Lubos Kohoutek (Hamburg Observatory, Germany) discovered this comet during late February 1975, on a plate exposed on February 9.77, 1975. He estimated the magnitude as 14 and described the comet as diffuse with a condensation. Unfortunately, the comet appeared on only one plate, so that the motion was ambiguous. On February 27, Kohoutek began to search for the comet to the southwest and northeast of the February 9 position. Coincidentally, he did find a comet to the southwest, but events during the next few days proved this was not the comet he was looking for, but, instead, another new one (see 76P/West-Kohoutek-Ikemura). During the first days of March, Kohoutek reexamined his search plates of February 27 and found a very faint 15th-magnitude cometary trail on a plate exposed northeast of the February 9 position. Upon announcing this find to the Central Bureau for Astronomical Telegrams, J. H. Bulgar (Harvard College Observatory, Agassiz station) photographed the comet with the 155-cm reflector on March 5, thus confirming Kohoutek's faint February 27 image and offering the definitive link to the object of February 9. Bulgar estimated the magnitude as 15.

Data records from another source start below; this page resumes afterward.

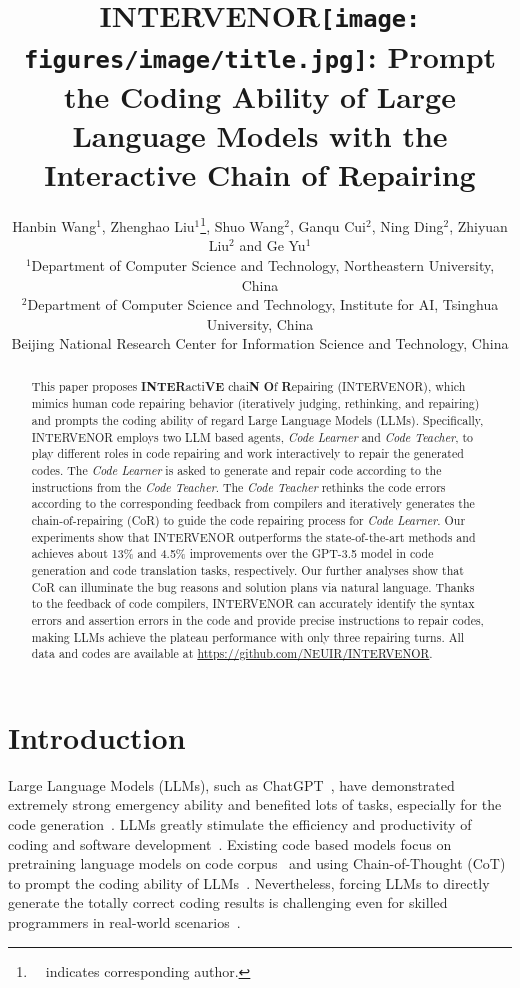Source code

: \documentclass[11pt]{article}
\title{{\bf \textsc{INTERVENOR}\texttt{[image: figures/image/title.jpg]}}: Prompt the Coding Ability of Large Language Models with the Interactive Chain of Repairing}
\author{Hanbin Wang$^{1}$, Zhenghao Liu$^{1}$\thanks{ \ \ indicates corresponding author.}, Shuo Wang$^{2}$, Ganqu Cui$^{2}$, Ning Ding$^{2}$, Zhiyuan Liu$^{2}$ and Ge Yu$^{1}$ \\ 
$^1$Department of Computer Science and Technology, Northeastern University, China \\
$^2$Department of Computer Science and Technology, Institute for AI, Tsinghua University, China \\
Beijing National Research Center for Information Science and Technology, China \\
}
\begin{document}
\maketitle
\begin{abstract}
This paper proposes \textbf{INTER}acti\textbf{VE} chai\textbf{N} \textbf{O}f \textbf{R}epairing (INTERVENOR), which mimics human code repairing behavior (iteratively judging, rethinking, and repairing) and prompts the coding ability of regard Large Language Models (LLMs). Specifically, INTERVENOR employs two LLM based agents, \textit{Code Learner} and \textit{Code Teacher}, to play different roles in code repairing and work interactively to repair the generated codes. The \textit{Code Learner} is asked to generate and repair code according to the instructions from the \textit{Code Teacher}. The \textit{Code Teacher} rethinks the code errors according to the corresponding feedback from compilers and iteratively generates the chain-of-repairing (CoR) to guide the code repairing process for \textit{Code Learner}. Our experiments show that INTERVENOR outperforms the state-of-the-art methods and achieves about 13\% and 4.5\% improvements over the GPT-3.5 model in code generation and code translation tasks, respectively. Our further analyses show that CoR can illuminate the bug reasons and solution plans via natural language. Thanks to the feedback of code compilers, INTERVENOR can accurately identify the syntax errors and assertion errors in the code and provide precise instructions to repair codes, making LLMs achieve the plateau performance with only three repairing turns. All data and codes are available at \url{https://github.com/NEUIR/INTERVENOR}.
 \end{abstract}



\section{Introduction}
Large Language Models (LLMs), such as ChatGPT~\cite{chatgpt}, have demonstrated extremely strong emergency ability and benefited lots of tasks, especially for the code generation~\cite{openai2023gpt4,roziere2023code,wang2023codet5+}. LLMs greatly stimulate the efficiency and productivity of coding and software development~\cite{qian2023communicative}. Existing code based models focus on pretraining language models on code corpus~\cite{muennighoff2023octopack,luo2023wizardcoder,li2023starcoder,zheng2023codegeex} and using Chain-of-Thought (CoT) to prompt the coding ability of LLMs~\cite{wei2023chainofthought,huang2023codecot,li2023structured}. Nevertheless, forcing LLMs to directly generate the totally correct coding results is challenging even for skilled programmers in real-world scenarios~\cite{chen2023teaching}.
\end{document}
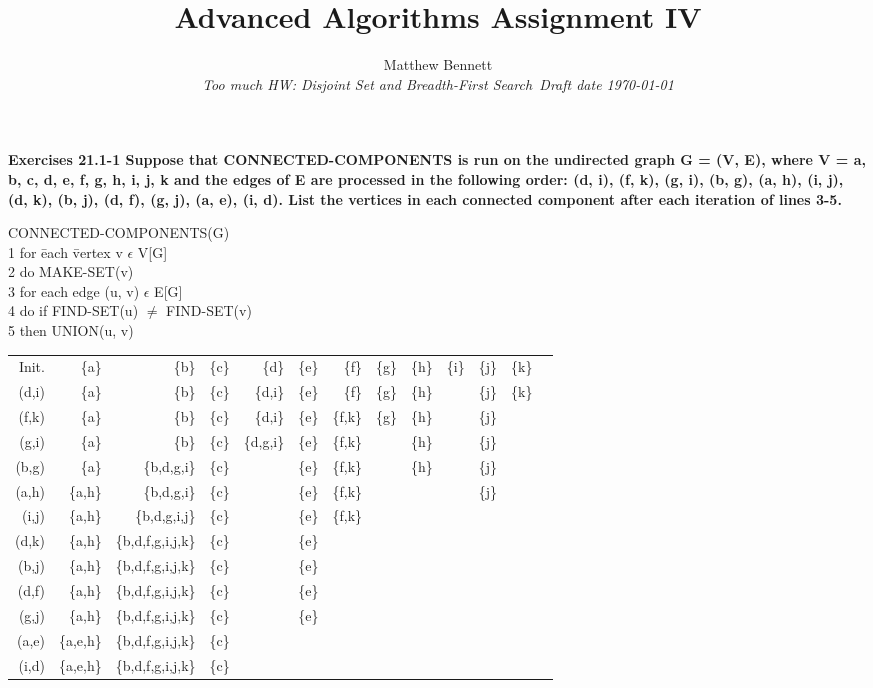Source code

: \documentclass[10pt,fullpage]{article}
\title{ Advanced Algorithms Assignment IV }
\author{Matthew Bennett \\
{\small\em Too much HW: Disjoint Set and Breadth-First Search\ Draft
date \today }}
\date{ }
\begin{document}
\maketitle

\textbf{Exercises 21.1-1 Suppose that CONNECTED-COMPONENTS is run on
the undirected graph G = (V, E), where V = {a, b, c, d, e, f, g, h,
i, j, k} and the edges of E are processed in the following order:
(d, i), (f, k), (g, i), (b, g), (a, h), (i, j), (d, k), (b, j), (d,
f), (g, j), (a, e), (i, d). List the vertices in each connected
component after each iteration of lines 3-5. }
\begin{tabbing}
CONNECTED-COMPONENTS(G)\\
1 for \= each \= vertex v $\epsilon$ V[G]\\
2 \> do MAKE-SET(v)\\
3 for each edge (u, v) $\epsilon$ E[G]\\
4 \> do if FIND-SET(u) $\neq$ FIND-SET(v)\\
5 \> \> then UNION(u, v)\\
\end{tabbing}

\begin{tabular}{|r|r|r|r|r|r|r|r|r|r|r|r|r|}
  \hline
  Init. & \{a\} & \{b\} & \{c\} & \{d\} & \{e\} & \{f\} & \{g\} & \{h\} & \{i\} & \{j\} & \{k\} \\
  (d,i) & \{a\} & \{b\} & \{c\} & \{d,i\} & \{e\} & \{f\} & \{g\} & \{h\} &  & \{j\} & \{k\} \\
  (f,k) & \{a\} & \{b\} & \{c\} & \{d,i\} & \{e\} & \{f,k\} & \{g\} & \{h\} &  & \{j\} &  \\
  (g,i) & \{a\} & \{b\} & \{c\} & \{d,g,i\} & \{e\} & \{f,k\} & & \{h\} &  & \{j\} &  \\
  (b,g) & \{a\} & \{b,d,g,i\} & \{c\} & & \{e\} & \{f,k\} & & \{h\} &  & \{j\} &  \\
  (a,h) & \{a,h\} & \{b,d,g,i\} & \{c\} & & \{e\} & \{f,k\} & & &  & \{j\} &  \\
  (i,j) & \{a,h\} & \{b,d,g,i,j\} & \{c\} & & \{e\} & \{f,k\} & & &  & &  \\
  (d,k) & \{a,h\} & \{b,d,f,g,i,j,k\} & \{c\} & & \{e\} & & & &  & &  \\
  (b,j) & \{a,h\} & \{b,d,f,g,i,j,k\} & \{c\} & & \{e\} & & & &  & &  \\
  (d,f) & \{a,h\} & \{b,d,f,g,i,j,k\} & \{c\} & & \{e\} & & & &  & &  \\
  (g,j) & \{a,h\} & \{b,d,f,g,i,j,k\} & \{c\} & & \{e\} & & & &  & &  \\
  (a,e) & \{a,e,h\} & \{b,d,f,g,i,j,k\} & \{c\} & & & & & &  & &  \\
  (i,d) & \{a,e,h\} & \{b,d,f,g,i,j,k\} & \{c\} & & & & & &  & &  \\
  \hline
\end{tabular}
\end{document}
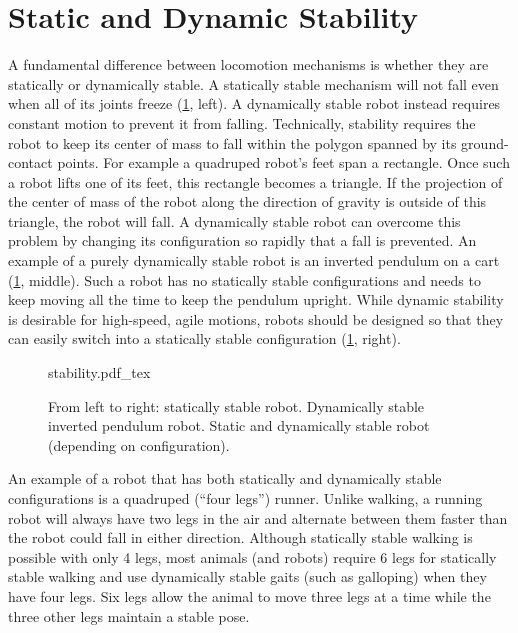 \section{Static and Dynamic Stability}\label{sec:stability}
A fundamental difference between locomotion mechanisms is whether they are statically or dynamically stable. A statically stable mechanism will not fall even when all of its joints freeze (\cref{fig:stability}, left). A dynamically stable robot instead requires constant motion to prevent it from falling. Technically, stability requires the robot to keep its center of mass to fall within the polygon spanned by its ground-contact points. For example a quadruped robot's feet span a rectangle. Once such a robot lifts one of its feet, this rectangle becomes a triangle. If the projection of the center of mass of the robot along the direction of gravity is outside of this triangle, the robot will fall. A dynamically stable robot can overcome this problem by changing its configuration so rapidly that a fall is prevented. An example of a purely dynamically stable robot is an inverted pendulum on a cart  (\cref{fig:stability}, middle). Such a robot has no statically stable configurations and needs to keep moving all the time to keep the pendulum upright. While dynamic stability is desirable for high-speed, agile motions, robots should be designed so that they can easily switch into a statically stable configuration (\cref{fig:stability}, right).

\begin{figure}
    \centering
    \def\svgwidth{\textwidth}
    {stability.pdf_tex}
    \caption{From left to right: statically stable robot. Dynamically stable inverted pendulum robot. Static and dynamically stable robot (depending on configuration).}
    \label{fig:stability}
\end{figure}

An example of a robot that has both statically and dynamically stable configurations is a quadruped (``four legs'') runner. Unlike walking, a running robot will always have two legs in the air and alternate between them faster than the robot could fall in either direction. Although statically stable walking is possible with only 4 legs, most animals (and robots) require 6 legs for statically stable walking and use dynamically stable gaits (such as galloping) when they have four legs. Six legs allow the animal to move three legs at a time while the three other legs maintain a stable pose.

The comet was followed until 1976 April 29, when Elizabeth Roemer estimated the nuclear magnitude as 21.5. Orbital computations revealed an orbital period of 6.23 years and a perihelion distance of 1.57 AU. The comet was moved into its discovery orbit when it passed 0.142 AU from Jupiter on July 28, 1972. Prior to this encounter the comet's orbital period was 8.50 years and the perihelion distance was 2.51 AU.
Following the 1975 apparition the comet was next expected at perihelion during 1981. It was recovered on 1980 August 6 at a position indicating the predictions were only -0.68 day off. This was not a particularly good apparition and the comet's maximum brightness only reached 18.
The comet's 1987 apparition was an exceptional one. The comet was recovered on 1986 July 30 by T. Gehrels and J. V. Scotti (Kitt Peak, Arizona, USA), with the brightness estimated as magnitude 19.5. The comet was then more than a year from its perihelion date of 1987 October 30. As the distances from both the sun and Earth decreased during the latter half of 1987 observers began consistently reporting the comet's magnitude as brighter than 14. Around the time the comet was closest to Earth on 1988 January 13 (0.9467 AU) most observers noted a magnitude around 13. The comet was last seen on 1988 May 19.
The comet was missed at the poor 1994 return, as well as its 2001 and 2007 returns. The comet's next three returns will fall in 2014, 2021, and 2027. A close approach to Jupiter in 2032 (0.29 AU) will bring a notable change to the orbit, decreasing the perihelion distance from 1.77 AU to 1.38 AU and the period from 6.64 years to 5.85 years.